Read on... if you dare!
The site: Dracula.com
|Might as well be Dracula smiling and wearing a backpack.|
Yes, dear readers, that uninspiring screenshot shows you what you get when you type dracula.com into your browser's address bar. It's one of those lousy generic placeholder pages. Apparently, the domain name is for sale. At least there are links to "Real Vampire Photos" and "Dracula Games," but there's also a shameful link to "Bratz Girls Games." How embarrassing, Dracula, for a nobleman such as yourself to be dragged down to the level of the slutty-looking proletariat!

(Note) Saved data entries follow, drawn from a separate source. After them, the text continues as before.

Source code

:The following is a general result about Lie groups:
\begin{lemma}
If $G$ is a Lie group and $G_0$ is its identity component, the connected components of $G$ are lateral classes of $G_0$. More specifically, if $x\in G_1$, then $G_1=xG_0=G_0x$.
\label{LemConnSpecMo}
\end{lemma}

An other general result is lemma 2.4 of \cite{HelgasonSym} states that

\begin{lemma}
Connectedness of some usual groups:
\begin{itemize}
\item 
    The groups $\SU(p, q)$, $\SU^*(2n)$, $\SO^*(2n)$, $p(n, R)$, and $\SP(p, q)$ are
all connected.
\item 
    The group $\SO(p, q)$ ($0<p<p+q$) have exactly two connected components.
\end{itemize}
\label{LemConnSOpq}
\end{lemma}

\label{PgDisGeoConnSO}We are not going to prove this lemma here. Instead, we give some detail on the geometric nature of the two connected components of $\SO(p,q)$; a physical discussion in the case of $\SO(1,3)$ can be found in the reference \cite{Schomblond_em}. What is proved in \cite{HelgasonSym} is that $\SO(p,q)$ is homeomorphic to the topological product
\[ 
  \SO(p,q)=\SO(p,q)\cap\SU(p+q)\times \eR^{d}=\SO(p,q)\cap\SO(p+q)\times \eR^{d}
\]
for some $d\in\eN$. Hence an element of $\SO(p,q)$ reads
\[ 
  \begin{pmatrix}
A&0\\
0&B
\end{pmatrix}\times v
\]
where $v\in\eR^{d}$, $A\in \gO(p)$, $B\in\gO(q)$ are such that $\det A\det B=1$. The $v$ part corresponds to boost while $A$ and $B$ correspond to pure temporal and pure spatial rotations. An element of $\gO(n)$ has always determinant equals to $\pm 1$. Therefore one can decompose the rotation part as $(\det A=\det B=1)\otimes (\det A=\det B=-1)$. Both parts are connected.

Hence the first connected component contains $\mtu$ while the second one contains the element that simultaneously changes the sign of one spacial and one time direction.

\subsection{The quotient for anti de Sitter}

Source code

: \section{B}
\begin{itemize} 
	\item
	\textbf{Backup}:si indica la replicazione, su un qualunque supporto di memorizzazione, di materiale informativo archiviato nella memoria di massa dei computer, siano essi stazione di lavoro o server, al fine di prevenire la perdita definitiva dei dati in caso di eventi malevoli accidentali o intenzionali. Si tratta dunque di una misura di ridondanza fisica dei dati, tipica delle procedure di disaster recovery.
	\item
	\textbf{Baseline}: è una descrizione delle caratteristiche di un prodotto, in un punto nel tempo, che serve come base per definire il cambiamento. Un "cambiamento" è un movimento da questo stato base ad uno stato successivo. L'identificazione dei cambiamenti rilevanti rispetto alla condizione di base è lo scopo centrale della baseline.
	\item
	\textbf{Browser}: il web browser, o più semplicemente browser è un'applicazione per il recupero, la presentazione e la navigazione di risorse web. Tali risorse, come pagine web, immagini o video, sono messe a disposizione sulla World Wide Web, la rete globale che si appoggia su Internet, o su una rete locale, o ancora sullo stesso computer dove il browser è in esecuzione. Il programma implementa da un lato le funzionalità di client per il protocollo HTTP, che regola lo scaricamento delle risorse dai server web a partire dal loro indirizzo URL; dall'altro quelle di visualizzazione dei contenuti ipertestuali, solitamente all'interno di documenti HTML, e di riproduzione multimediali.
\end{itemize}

The site: Frankenstein.com
|Boris Karloff inadvertently shills for a "web production" company.|
What you get here is something called Castle Pink Frankenstein, apparently a "web production company." (That exists? That's a thing?) Their awkwardly-worded sales spiel reads like this:
"CPF Web Production has worked with individual artists, small business, non-profits and politicians. Our main goal is to empower it’s clients with a web presence that works for them and to make it easy and affordable to keep the site updated. We deal with customized and integrated Word Press blogs, databases, social networking integration, Content Management Systems, iWeb customization (manage your own site once we build it for you!), eCommerce and of course standard plain old web pages."
The site: Wolfman.com
|Note the lack of wolves, were or otherwise.|
"This website reflects my Love of Macaws, Wolves, and Dogs." The fact that wolves get second billing in that sentence is a clear, early indication that this site maybe isn't going to be a tribute to Universal's Wolf Man, as played by Lon Chaney, Jr. (In case you're wondering, adding "the" to the name doesn't help. Thewolfman.com is just another domain-for-sale placeholder page, lamer even than Dracula's.) Wolfman.com turns out to be the personal page of someone named Jim Morris. The site's contents seem to consist of pictures of Morris' pets and brief articles about those same pets. So he's a "wolf man" in the sense that he's a man who likes wolves. Just like how so-called "cat people" are not really human-feline hybrids.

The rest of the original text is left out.